(Dataset entries)
# # # #

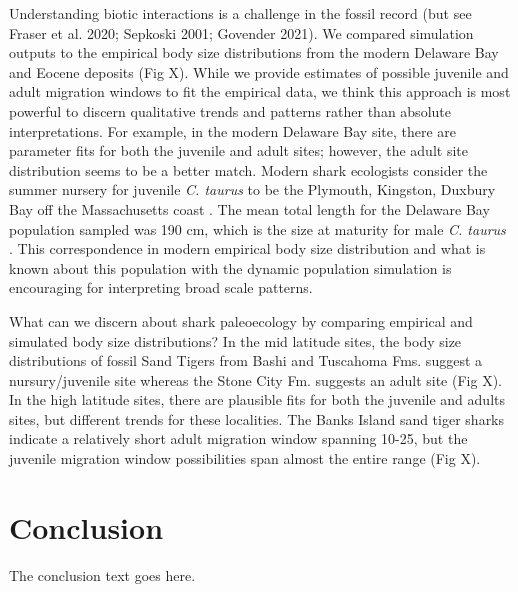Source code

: \documentclass[]{rsos}%
\begin{document}
 Understanding biotic interactions is a challenge in the fossil record (but see Fraser et al. 2020; Sepkoski 2001; Govender 2021). 
 We compared simulation outputs to the empirical body size distributions from the modern Delaware Bay and Eocene deposits (Fig X).
 While we provide estimates of possible juvenile and adult migration windows to fit the empirical data, we think this approach is most powerful to discern qualitative trends and patterns rather than absolute interpretations.
For example, in the modern Delaware Bay site, there are parameter fits for both the juvenile and adult sites; however, the adult site distribution seems to be a better match.
Modern shark ecologists consider the summer nursery for juvenile \emph{C. taurus} to be the Plymouth, Kingston, Duxbury Bay off the Massachusetts coast \cite{kneebone2014movement}.
The mean total length for the Delaware Bay population sampled was 190 cm, which is the size at maturity for male \emph{C. taurus} \cite{gilmore1983reproduction}.
This correspondence in modern empirical body size distribution and what is known about this population with the dynamic population simulation is encouraging for interpreting broad scale patterns.

What can we discern about shark paleoecology by comparing empirical and simulated body size distributions?
In the mid latitude sites, the body size distributions of fossil Sand Tigers from Bashi and Tuscahoma Fms. suggest a nursury/juvenile site whereas the Stone City Fm. suggests an adult site (Fig X).
In the high latitude sites, there are plausible fits for both the juvenile and adults sites, but different trends for these localities.
The Banks Island sand tiger sharks indicate a relatively short adult migration window spanning 10-25, but the juvenile migration window possibilities span almost the entire range (Fig X).


\section{Conclusion}
The conclusion text goes here.

\vskip1pc



\end{document}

# # # #

HOW TO COMPLETE THIS TASK: Repeat the records exactly, without the pictures.

TASK SOLUTION:
Source code

: \documentclass[]{rsos}%
\begin{document}
 Understanding biotic interactions is a challenge in the fossil record (but see Fraser et al. 2020; Sepkoski 2001; Govender 2021). 
 We compared simulation outputs to the empirical body size distributions from the modern Delaware Bay and Eocene deposits (Fig X).
 While we provide estimates of possible juvenile and adult migration windows to fit the empirical data, we think this approach is most powerful to discern qualitative trends and patterns rather than absolute interpretations.
For example, in the modern Delaware Bay site, there are parameter fits for both the juvenile and adult sites; however, the adult site distribution seems to be a better match.
Modern shark ecologists consider the summer nursery for juvenile \emph{C. taurus} to be the Plymouth, Kingston, Duxbury Bay off the Massachusetts coast \cite{kneebone2014movement}.
The mean total length for the Delaware Bay population sampled was 190 cm, which is the size at maturity for male \emph{C. taurus} \cite{gilmore1983reproduction}.
This correspondence in modern empirical body size distribution and what is known about this population with the dynamic population simulation is encouraging for interpreting broad scale patterns.

What can we discern about shark paleoecology by comparing empirical and simulated body size distributions?
In the mid latitude sites, the body size distributions of fossil Sand Tigers from Bashi and Tuscahoma Fms. suggest a nursury/juvenile site whereas the Stone City Fm. suggests an adult site (Fig X).
In the high latitude sites, there are plausible fits for both the juvenile and adults sites, but different trends for these localities.
The Banks Island sand tiger sharks indicate a relatively short adult migration window spanning 10-25, but the juvenile migration window possibilities span almost the entire range (Fig X).


\section{Conclusion}
The conclusion text goes here.

\vskip1pc



\end{document}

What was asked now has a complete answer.